今回は「OCTOPASS~番外編~」ということで、3名のエンジニアが現場で抱える悩みに踏み込み、マネジメントとは?キャリアとは?起業とは?を塩谷将史氏(以下、塩谷氏)の経験から提言していただきました。
座談会スタート
6月5日、座談会が開催されたのは、日本大通り駅から徒歩3分のアペルザ本社。赤レンガ倉庫や観覧車、ベイブリッジが一望できるおしゃれなオフィスの13階。

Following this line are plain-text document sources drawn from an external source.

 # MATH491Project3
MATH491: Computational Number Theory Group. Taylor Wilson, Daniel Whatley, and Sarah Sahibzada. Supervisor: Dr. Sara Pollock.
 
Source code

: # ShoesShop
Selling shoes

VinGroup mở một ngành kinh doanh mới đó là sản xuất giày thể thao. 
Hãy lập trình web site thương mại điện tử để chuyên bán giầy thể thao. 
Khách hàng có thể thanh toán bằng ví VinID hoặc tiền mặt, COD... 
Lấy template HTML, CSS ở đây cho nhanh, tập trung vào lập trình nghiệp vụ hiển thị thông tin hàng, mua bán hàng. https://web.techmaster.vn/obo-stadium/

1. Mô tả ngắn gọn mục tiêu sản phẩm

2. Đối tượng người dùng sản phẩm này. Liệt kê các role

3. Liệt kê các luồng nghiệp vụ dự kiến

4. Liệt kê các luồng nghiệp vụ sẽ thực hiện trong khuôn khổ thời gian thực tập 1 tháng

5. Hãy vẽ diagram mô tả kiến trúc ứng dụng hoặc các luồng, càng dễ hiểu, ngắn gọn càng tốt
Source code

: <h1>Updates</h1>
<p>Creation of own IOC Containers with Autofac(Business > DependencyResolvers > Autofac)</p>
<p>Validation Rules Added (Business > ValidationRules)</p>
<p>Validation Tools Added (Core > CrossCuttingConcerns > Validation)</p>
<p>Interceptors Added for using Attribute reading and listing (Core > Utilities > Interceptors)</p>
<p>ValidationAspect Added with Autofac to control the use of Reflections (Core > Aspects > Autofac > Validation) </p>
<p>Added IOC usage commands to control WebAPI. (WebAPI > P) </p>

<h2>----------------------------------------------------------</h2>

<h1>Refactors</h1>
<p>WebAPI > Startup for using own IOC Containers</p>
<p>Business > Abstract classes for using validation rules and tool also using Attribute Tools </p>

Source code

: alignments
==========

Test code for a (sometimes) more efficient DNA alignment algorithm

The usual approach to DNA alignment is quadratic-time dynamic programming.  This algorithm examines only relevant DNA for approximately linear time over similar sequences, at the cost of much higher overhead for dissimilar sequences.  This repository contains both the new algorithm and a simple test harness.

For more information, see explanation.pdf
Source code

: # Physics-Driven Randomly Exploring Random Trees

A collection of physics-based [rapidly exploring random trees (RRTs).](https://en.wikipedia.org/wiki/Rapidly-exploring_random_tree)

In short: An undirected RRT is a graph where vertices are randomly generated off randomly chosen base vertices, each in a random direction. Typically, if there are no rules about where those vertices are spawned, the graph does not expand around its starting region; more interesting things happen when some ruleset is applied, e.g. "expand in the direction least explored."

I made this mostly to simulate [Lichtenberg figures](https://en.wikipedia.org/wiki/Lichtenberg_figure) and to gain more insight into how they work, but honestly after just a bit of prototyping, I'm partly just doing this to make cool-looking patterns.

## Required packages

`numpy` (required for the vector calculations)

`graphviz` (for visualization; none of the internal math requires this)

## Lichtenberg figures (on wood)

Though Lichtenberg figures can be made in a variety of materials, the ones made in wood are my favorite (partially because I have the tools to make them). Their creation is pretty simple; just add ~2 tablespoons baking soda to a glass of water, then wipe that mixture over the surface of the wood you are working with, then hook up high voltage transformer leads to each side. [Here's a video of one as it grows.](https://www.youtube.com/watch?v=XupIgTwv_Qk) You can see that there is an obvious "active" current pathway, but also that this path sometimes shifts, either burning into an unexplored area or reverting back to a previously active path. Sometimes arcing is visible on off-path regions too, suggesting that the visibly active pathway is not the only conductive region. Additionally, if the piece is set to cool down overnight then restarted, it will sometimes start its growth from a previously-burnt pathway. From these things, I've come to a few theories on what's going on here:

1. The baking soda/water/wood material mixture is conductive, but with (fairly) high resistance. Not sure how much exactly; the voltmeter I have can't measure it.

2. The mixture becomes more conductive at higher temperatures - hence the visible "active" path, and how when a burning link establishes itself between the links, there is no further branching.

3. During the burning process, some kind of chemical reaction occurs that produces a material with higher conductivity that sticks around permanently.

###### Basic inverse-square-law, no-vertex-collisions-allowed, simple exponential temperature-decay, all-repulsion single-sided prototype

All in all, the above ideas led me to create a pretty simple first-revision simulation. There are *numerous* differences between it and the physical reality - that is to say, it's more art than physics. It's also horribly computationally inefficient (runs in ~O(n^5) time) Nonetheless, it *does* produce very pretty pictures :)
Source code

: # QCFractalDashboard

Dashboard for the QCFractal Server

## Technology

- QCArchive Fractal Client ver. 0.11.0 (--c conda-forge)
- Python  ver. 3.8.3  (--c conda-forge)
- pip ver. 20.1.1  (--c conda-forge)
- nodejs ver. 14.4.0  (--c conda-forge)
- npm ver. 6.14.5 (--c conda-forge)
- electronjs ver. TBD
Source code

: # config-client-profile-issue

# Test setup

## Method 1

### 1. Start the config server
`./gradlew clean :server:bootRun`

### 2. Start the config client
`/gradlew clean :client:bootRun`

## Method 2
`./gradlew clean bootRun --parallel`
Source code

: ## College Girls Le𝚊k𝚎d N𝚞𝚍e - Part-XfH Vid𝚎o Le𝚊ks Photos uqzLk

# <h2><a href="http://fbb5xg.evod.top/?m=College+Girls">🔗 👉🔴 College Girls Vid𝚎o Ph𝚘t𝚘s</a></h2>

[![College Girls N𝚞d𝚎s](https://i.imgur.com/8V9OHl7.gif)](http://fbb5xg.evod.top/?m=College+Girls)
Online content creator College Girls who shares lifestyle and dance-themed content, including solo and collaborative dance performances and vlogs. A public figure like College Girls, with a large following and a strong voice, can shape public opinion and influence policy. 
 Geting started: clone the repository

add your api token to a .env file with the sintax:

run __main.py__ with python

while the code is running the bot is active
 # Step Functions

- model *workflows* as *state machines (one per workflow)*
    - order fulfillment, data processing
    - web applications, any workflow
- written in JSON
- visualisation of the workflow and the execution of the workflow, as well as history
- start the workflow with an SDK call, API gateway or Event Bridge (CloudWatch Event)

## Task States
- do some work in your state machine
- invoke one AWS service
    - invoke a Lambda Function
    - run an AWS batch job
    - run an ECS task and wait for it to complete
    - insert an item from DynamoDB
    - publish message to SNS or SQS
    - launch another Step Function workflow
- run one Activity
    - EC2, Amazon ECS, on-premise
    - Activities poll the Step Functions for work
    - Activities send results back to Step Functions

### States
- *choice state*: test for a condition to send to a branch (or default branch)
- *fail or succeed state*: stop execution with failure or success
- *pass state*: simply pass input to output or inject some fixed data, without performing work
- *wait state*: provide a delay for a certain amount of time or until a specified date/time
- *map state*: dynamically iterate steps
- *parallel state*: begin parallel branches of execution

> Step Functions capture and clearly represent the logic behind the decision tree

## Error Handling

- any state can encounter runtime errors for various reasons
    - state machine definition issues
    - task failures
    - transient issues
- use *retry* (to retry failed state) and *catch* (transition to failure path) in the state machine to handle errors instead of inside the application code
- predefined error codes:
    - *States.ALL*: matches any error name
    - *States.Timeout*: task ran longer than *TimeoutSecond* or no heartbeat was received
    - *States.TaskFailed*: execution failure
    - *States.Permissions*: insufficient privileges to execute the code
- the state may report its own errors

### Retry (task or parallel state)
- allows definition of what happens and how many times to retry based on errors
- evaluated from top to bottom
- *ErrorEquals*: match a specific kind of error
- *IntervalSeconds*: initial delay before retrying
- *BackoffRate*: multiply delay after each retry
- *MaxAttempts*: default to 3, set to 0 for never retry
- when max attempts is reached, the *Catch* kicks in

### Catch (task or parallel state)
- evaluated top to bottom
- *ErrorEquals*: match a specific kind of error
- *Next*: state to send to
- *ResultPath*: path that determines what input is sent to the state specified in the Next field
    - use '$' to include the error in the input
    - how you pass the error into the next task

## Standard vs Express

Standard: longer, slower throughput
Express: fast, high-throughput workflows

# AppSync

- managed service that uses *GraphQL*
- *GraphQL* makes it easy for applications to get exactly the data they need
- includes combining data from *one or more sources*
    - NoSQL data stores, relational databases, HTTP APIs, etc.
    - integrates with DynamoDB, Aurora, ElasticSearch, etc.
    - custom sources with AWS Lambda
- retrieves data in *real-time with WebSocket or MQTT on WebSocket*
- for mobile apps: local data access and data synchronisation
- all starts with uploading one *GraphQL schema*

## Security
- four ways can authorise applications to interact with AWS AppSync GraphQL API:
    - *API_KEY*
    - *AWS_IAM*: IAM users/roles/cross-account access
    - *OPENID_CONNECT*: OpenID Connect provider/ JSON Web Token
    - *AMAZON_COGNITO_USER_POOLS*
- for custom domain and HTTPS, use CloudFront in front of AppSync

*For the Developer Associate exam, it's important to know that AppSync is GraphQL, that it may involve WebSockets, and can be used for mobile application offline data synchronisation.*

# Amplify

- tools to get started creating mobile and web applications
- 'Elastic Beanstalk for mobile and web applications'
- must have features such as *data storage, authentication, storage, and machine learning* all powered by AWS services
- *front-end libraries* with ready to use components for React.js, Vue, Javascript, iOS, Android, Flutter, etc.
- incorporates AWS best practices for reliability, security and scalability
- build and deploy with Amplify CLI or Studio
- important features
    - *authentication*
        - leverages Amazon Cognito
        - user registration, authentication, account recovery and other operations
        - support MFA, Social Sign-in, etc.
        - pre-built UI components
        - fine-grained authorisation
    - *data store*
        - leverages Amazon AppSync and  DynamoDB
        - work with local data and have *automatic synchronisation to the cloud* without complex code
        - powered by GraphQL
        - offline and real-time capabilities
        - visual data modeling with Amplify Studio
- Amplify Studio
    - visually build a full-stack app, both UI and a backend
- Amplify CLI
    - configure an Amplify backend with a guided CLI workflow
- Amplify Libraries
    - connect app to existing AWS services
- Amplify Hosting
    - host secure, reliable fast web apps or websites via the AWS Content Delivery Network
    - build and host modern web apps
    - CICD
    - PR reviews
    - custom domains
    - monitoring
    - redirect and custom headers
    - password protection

横浜で評判のサンドウィッチとお酒で乾杯してスタートです。
塩谷氏 “キャリアをフラットに相談できる場を提供したい”
塩谷氏:私が「OCTOPASS」の講師として参画している理由は、転職の機会以外にもキャリアの相談ができる環境があればよいという思いがあり、それが「OCTOPASS」というサービスで実現できたらと考えているからです。
前回はセミナーに講師として参加しましたが、講義形式では一人一人とお話する時間も少なかったため、今回は座談会という形式でざっくばらんにお話ができれば良いなと思っています。 今日の話を、そのまま今働いている会社の中で課題解決に役立てても良いですし、転職の糧にしていただいても良いと思っています。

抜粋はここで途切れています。